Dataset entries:
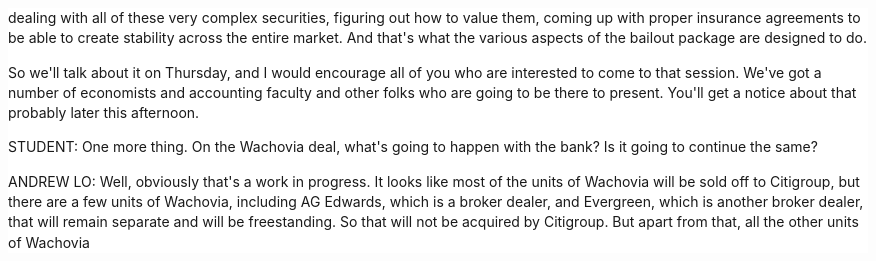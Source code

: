   <span m='518390'>dealing</span> <span m='518720'>with</span> <span m='518900'>all</span>
  <span m='519110'>of</span> <span m='519200'>these</span> <span m='519919'>very</span>
  <span m='520190'>complex</span> <span m='520640'>securities,</span> <span m='521870'>figuring</span>
  <span m='522260'>out</span> <span m='522320'>how</span> <span m='522440'>to</span>
  <span m='522530'>value</span> <span m='522890'>them,</span> <span m='523789'>coming</span>
  <span m='524090'>up</span> <span m='524150'>with</span> <span m='524300'>proper</span>
  <span m='524630'>insurance</span> <span m='525680'>agreements</span> <span m='526460'>to</span>
  <span m='526640'>be</span> <span m='526730'>able</span> <span m='526910'>to</span>
  <span m='527000'>create</span> <span m='527360'>stability</span> <span m='527870'>across</span>
  <span m='528230'>the</span> <span m='528290'>entire</span> <span m='528590'>market.</span>
  <span m='529340'>And</span> <span m='529490'>that's</span> <span m='529700'>what</span>
  <span m='529850'>the</span> <span m='530090'>various</span> <span m='530540'>aspects</span>
  <span m='530930'>of</span> <span m='530990'>the</span> <span m='531080'>bailout</span>
  <span m='531440'>package</span> <span m='531830'>are</span> <span m='531920'>designed</span>
  <span m='532280'>to</span> <span m='532400'>do.</span> </p><p><span m='533120'>So</span>
  <span m='533270'>we'll</span> <span m='533360'>talk</span> <span m='533600'>about</span>
  <span m='533810'>it</span> <span m='533900'>on</span> <span m='534020'>Thursday,</span>
  <span m='534410'>and</span> <span m='534500'>I</span> <span m='534560'>would</span>
  <span m='534650'>encourage</span> <span m='535040'>all</span> <span m='535190'>of</span>
  <span m='535310'>you</span> <span m='535370'>who</span> <span m='535490'>are</span>
  <span m='535610'>interested</span> <span m='536090'>to</span> <span m='536420'>come</span>
  <span m='536630'>to</span> <span m='536720'>that</span> <span m='536870'>session.</span>
  <span m='537660'>We've</span> <span m='537740'>got</span> <span m='537860'>a</span>
  <span m='537920'>number</span> <span m='538280'>of</span> <span m='539150'>economists</span>
  <span m='539990'>and</span> <span m='540230'>accounting</span> <span m='540710'>faculty</span>
  <span m='542030'>and</span> <span m='542780'>other</span> <span m='543140'>folks</span>
  <span m='543410'>who</span> <span m='543500'>are</span> <span m='543530'>going</span>
  <span m='543650'>to</span> <span m='543740'>be</span> <span m='543860'>there</span>
  <span m='544300'>to</span> <span m='544790'>present.</span> <span m='545150'>You'll</span>
  <span m='545330'>get</span> <span m='545480'>a</span> <span m='545510'>notice</span>
  <span m='545780'>about</span> <span m='546050'>that</span> <span m='547010'>probably</span>
  <span m='547460'>later</span> <span m='547730'>this</span> <span m='547880'>afternoon.</span>
  </p><p><span m='548330'>STUDENT:</span> <span m='548564'>One more</span> <span m='548798'>thing.</span>
  <span m='549266'>On</span> <span m='549734'>the</span> <span m='550202'>Wachovia</span>
  <span m='550670'>deal,</span> <span m='550990'>what's</span> <span m='551444'>going
  to happen</span> <span m='551898'>with</span> <span m='552352'>the</span> <span
  m='552806'>bank?</span> <span m='553260'>Is</span> <span m='553640'>it</span> <span
  m='554095'>going to continue the</span> <span m='554550'>same?</span> </p><p><span
  m='556370'>ANDREW LO:</span> <span m='556580'>Well,</span> <span m='557240'>obviously</span>
  <span m='557720'>that's</span> <span m='557900'>a</span> <span m='557960'>work</span>
  <span m='558170'>in</span> <span m='558290'>progress.</span> <span m='559590'>It</span>
  <span m='559640'>looks</span> <span m='559910'>like</span> <span m='560390'>most</span>
  <span m='560780'>of</span> <span m='560900'>the</span> <span m='561230'>units</span>
  <span m='561650'>of</span> <span m='561740'>Wachovia</span> <span m='562310'>will</span>
  <span m='562430'>be</span> <span m='562550'>sold</span> <span m='562910'>off</span>
  <span m='563780'>to</span> <span m='563930'>Citigroup,</span> <span m='564590'>but</span>
  <span m='564950'>there</span> <span m='565220'>are</span> <span m='565520'>a</span>
  <span m='565610'>few</span> <span m='565820'>units</span> <span m='566210'>of</span>
  <span m='566300'>Wachovia,</span> <span m='566900'>including</span> <span m='567440'>AG</span>
  <span m='567770'>Edwards,</span> <span m='568190'>which</span> <span m='568340'>is</span>
  <span m='568430'>a</span> <span m='568490'>broker</span> <span m='568790'>dealer,</span>
  <span m='569480'>and</span> <span m='569630'>Evergreen,</span> <span m='570140'>which</span>
  <span m='570290'>is</span> <span m='570440'>another</span> <span m='570680'>broker</span>
  <span m='570950'>dealer,</span> <span m='571520'>that</span> <span m='571670'>will</span>
  <span m='571850'>remain</span> <span m='572270'>separate</span> <span m='572750'>and</span>
  <span m='572900'>will</span> <span m='573050'>be</span> <span m='573200'>freestanding.</span>
  <span m='573920'>So</span> <span m='574070'>that</span> <span m='574280'>will</span>
  <span m='574430'>not</span> <span m='574640'>be</span> <span m='574790'>acquired</span>
  <span m='575240'>by</span> <span m='575390'>Citigroup.</span> <span m='576140'>But</span>
  <span m='576290'>apart</span> <span m='576560'>from</span> <span m='576710'>that,</span>
  <span m='576920'>all</span> <span m='577100'>the</span> <span m='577220'>other</span>
  <span m='577400'>units</span> <span m='577760'>of</span> <span m='577820'>Wachovia</span>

- [Problem description] What is needed is an exact reprint of every entry, pictures excluded.

- [Task response]
Source code

:   <span m='518390'>dealing</span> <span m='518720'>with</span> <span m='518900'>all</span>
  <span m='519110'>of</span> <span m='519200'>these</span> <span m='519919'>very</span>
  <span m='520190'>complex</span> <span m='520640'>securities,</span> <span m='521870'>figuring</span>
  <span m='522260'>out</span> <span m='522320'>how</span> <span m='522440'>to</span>
  <span m='522530'>value</span> <span m='522890'>them,</span> <span m='523789'>coming</span>
  <span m='524090'>up</span> <span m='524150'>with</span> <span m='524300'>proper</span>
  <span m='524630'>insurance</span> <span m='525680'>agreements</span> <span m='526460'>to</span>
  <span m='526640'>be</span> <span m='526730'>able</span> <span m='526910'>to</span>
  <span m='527000'>create</span> <span m='527360'>stability</span> <span m='527870'>across</span>
  <span m='528230'>the</span> <span m='528290'>entire</span> <span m='528590'>market.</span>
  <span m='529340'>And</span> <span m='529490'>that's</span> <span m='529700'>what</span>
  <span m='529850'>the</span> <span m='530090'>various</span> <span m='530540'>aspects</span>
  <span m='530930'>of</span> <span m='530990'>the</span> <span m='531080'>bailout</span>
  <span m='531440'>package</span> <span m='531830'>are</span> <span m='531920'>designed</span>
  <span m='532280'>to</span> <span m='532400'>do.</span> </p><p><span m='533120'>So</span>
  <span m='533270'>we'll</span> <span m='533360'>talk</span> <span m='533600'>about</span>
  <span m='533810'>it</span> <span m='533900'>on</span> <span m='534020'>Thursday,</span>
  <span m='534410'>and</span> <span m='534500'>I</span> <span m='534560'>would</span>
  <span m='534650'>encourage</span> <span m='535040'>all</span> <span m='535190'>of</span>
  <span m='535310'>you</span> <span m='535370'>who</span> <span m='535490'>are</span>
  <span m='535610'>interested</span> <span m='536090'>to</span> <span m='536420'>come</span>
  <span m='536630'>to</span> <span m='536720'>that</span> <span m='536870'>session.</span>
  <span m='537660'>We've</span> <span m='537740'>got</span> <span m='537860'>a</span>
  <span m='537920'>number</span> <span m='538280'>of</span> <span m='539150'>economists</span>
  <span m='539990'>and</span> <span m='540230'>accounting</span> <span m='540710'>faculty</span>
  <span m='542030'>and</span> <span m='542780'>other</span> <span m='543140'>folks</span>
  <span m='543410'>who</span> <span m='543500'>are</span> <span m='543530'>going</span>
  <span m='543650'>to</span> <span m='543740'>be</span> <span m='543860'>there</span>
  <span m='544300'>to</span> <span m='544790'>present.</span> <span m='545150'>You'll</span>
  <span m='545330'>get</span> <span m='545480'>a</span> <span m='545510'>notice</span>
  <span m='545780'>about</span> <span m='546050'>that</span> <span m='547010'>probably</span>
  <span m='547460'>later</span> <span m='547730'>this</span> <span m='547880'>afternoon.</span>
  </p><p><span m='548330'>STUDENT:</span> <span m='548564'>One more</span> <span m='548798'>thing.</span>
  <span m='549266'>On</span> <span m='549734'>the</span> <span m='550202'>Wachovia</span>
  <span m='550670'>deal,</span> <span m='550990'>what's</span> <span m='551444'>going
  to happen</span> <span m='551898'>with</span> <span m='552352'>the</span> <span
  m='552806'>bank?</span> <span m='553260'>Is</span> <span m='553640'>it</span> <span
  m='554095'>going to continue the</span> <span m='554550'>same?</span> </p><p><span
  m='556370'>ANDREW LO:</span> <span m='556580'>Well,</span> <span m='557240'>obviously</span>
  <span m='557720'>that's</span> <span m='557900'>a</span> <span m='557960'>work</span>
  <span m='558170'>in</span> <span m='558290'>progress.</span> <span m='559590'>It</span>
  <span m='559640'>looks</span> <span m='559910'>like</span> <span m='560390'>most</span>
  <span m='560780'>of</span> <span m='560900'>the</span> <span m='561230'>units</span>
  <span m='561650'>of</span> <span m='561740'>Wachovia</span> <span m='562310'>will</span>
  <span m='562430'>be</span> <span m='562550'>sold</span> <span m='562910'>off</span>
  <span m='563780'>to</span> <span m='563930'>Citigroup,</span> <span m='564590'>but</span>
  <span m='564950'>there</span> <span m='565220'>are</span> <span m='565520'>a</span>
  <span m='565610'>few</span> <span m='565820'>units</span> <span m='566210'>of</span>
  <span m='566300'>Wachovia,</span> <span m='566900'>including</span> <span m='567440'>AG</span>
  <span m='567770'>Edwards,</span> <span m='568190'>which</span> <span m='568340'>is</span>
  <span m='568430'>a</span> <span m='568490'>broker</span> <span m='568790'>dealer,</span>
  <span m='569480'>and</span> <span m='569630'>Evergreen,</span> <span m='570140'>which</span>
  <span m='570290'>is</span> <span m='570440'>another</span> <span m='570680'>broker</span>
  <span m='570950'>dealer,</span> <span m='571520'>that</span> <span m='571670'>will</span>
  <span m='571850'>remain</span> <span m='572270'>separate</span> <span m='572750'>and</span>
  <span m='572900'>will</span> <span m='573050'>be</span> <span m='573200'>freestanding.</span>
  <span m='573920'>So</span> <span m='574070'>that</span> <span m='574280'>will</span>
  <span m='574430'>not</span> <span m='574640'>be</span> <span m='574790'>acquired</span>
  <span m='575240'>by</span> <span m='575390'>Citigroup.</span> <span m='576140'>But</span>
  <span m='576290'>apart</span> <span m='576560'>from</span> <span m='576710'>that,</span>
  <span m='576920'>all</span> <span m='577100'>the</span> <span m='577220'>other</span>
  <span m='577400'>units</span> <span m='577760'>of</span> <span m='577820'>Wachovia</span>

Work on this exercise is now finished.